If the foregoing paragraph is persuasive at all, then it follows that the very notion of revisionist history is a tautology; for, all historicizing is taking a second look at what has already been otherwise. It is in and through that glance toward the "what-has-been-ness" of a moment that seemed so one's own in the heat of the experience that history emerges as a kind of a "diving into the wreck," to use Adrienne Rich's terms: for if moments do not die, then there is no history. But on the other hand, moments do not really die except by way of the historical imagination. My point is not just that (1) in the flow of time as a river one never touches the same drop again, or (2) that the moment of the touching and the self-reflexive moment that recognizes the moment of touching as such are temporally nonidentical, but rather that the very constitution of historical reality is premised on an undecidable relationship between the immanent objectivity of what is be-ing and the representational truth claims of history with its transcendental will to meaning. (This scenario could be complicated further by the insight that "time as a river" is already a figurative anthropocentrism that has nothing to do with the anterior objectivity of time.) Here is another way of saying it: of all the genres, history, with its representational claims about reality, facticity, and experience, is best oriented as a compensatory discipline that has to both mourn over a loss beyond recuperation and at the same time name that loss perspectivally and contingently. It is indeed possible, but also mute and inhuman, not to want to return to that loss presented to the human subject as a wreck of meaning and significance. But the opposite of that possibility is not an unerring or incorrigible remembering; it is an agonized countermnemonic commitment that has to learn to live in the tension between a rigorously historicized anthropocentrism and an ontological critique of anthropocentrism. I will return to this theme in the heart of this chapter, where I will be interpreting the multivalent possibilities opened up by Adrienne Rich in her poem "Diving into the Wreck."

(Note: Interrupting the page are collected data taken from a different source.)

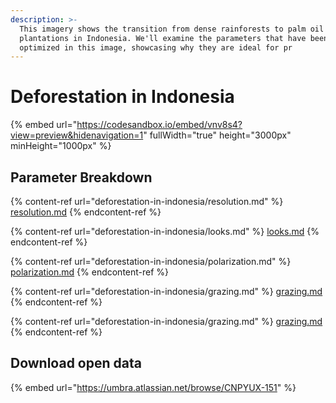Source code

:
 ```yaml
---
description: >-
  This imagery shows the transition from dense rainforests to palm oil
  plantations in Indonesia. We'll examine the parameters that have been
  optimized in this image, showcasing why they are ideal for pr
---
```


# Deforestation in Indonesia

{% embed url="https://codesandbox.io/embed/vnv8s4?view=preview&hidenavigation=1" fullWidth="true" height="3000px" minHeight="1000px" %}

## Parameter Breakdown

{% content-ref url="deforestation-in-indonesia/resolution.md" %}
[resolution.md](deforestation-in-indonesia/resolution.md)
{% endcontent-ref %}

{% content-ref url="deforestation-in-indonesia/looks.md" %}
[looks.md](deforestation-in-indonesia/looks.md)
{% endcontent-ref %}

{% content-ref url="deforestation-in-indonesia/polarization.md" %}
[polarization.md](deforestation-in-indonesia/polarization.md)
{% endcontent-ref %}

{% content-ref url="deforestation-in-indonesia/grazing.md" %}
[grazing.md](deforestation-in-indonesia/grazing.md)
{% endcontent-ref %}

{% content-ref url="deforestation-in-indonesia/grazing.md" %}
[grazing.md](deforestation-in-indonesia/grazing.md)
{% endcontent-ref %}

## Download open data

{% embed url="https://umbra.atlassian.net/browse/CNPYUX-151" %}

Perhaps by now it may be clear why I have chosen to begin with a discussion of temporality rather than of historicity. Without in any way rupturing the necessary relationship between the two, I would like to bring a little more thematic focus on temporality so as to raise anthropocentrism and anthropochronism as issues in themselves, that is, before they are justified and legitimated axiomatically in the name of the human subject and human historiography. It is indeed part of my objective also to question the representational adequacy of history and historiography by (1) naming the truths of history as generic truths; and (2) insisting that the privilege accorded to history as the bottom-line custodian of the truths of reality needs to be renegotiated with the truth claims of other generic imaginings, such as those of theory, literature, and philosophy. Moreover, the rhetoric of temporality has a great deal to contribute to the practice of self-reflexive historicity. The discourse of temporality has built into it a kind of phenomenological solicitude for Being, a kind of Gelassenheit, that historiography would do well to tap into if it intends its self-reflexive practices to be anything more than mere procedural performances or exercises in disciplinary narcissism....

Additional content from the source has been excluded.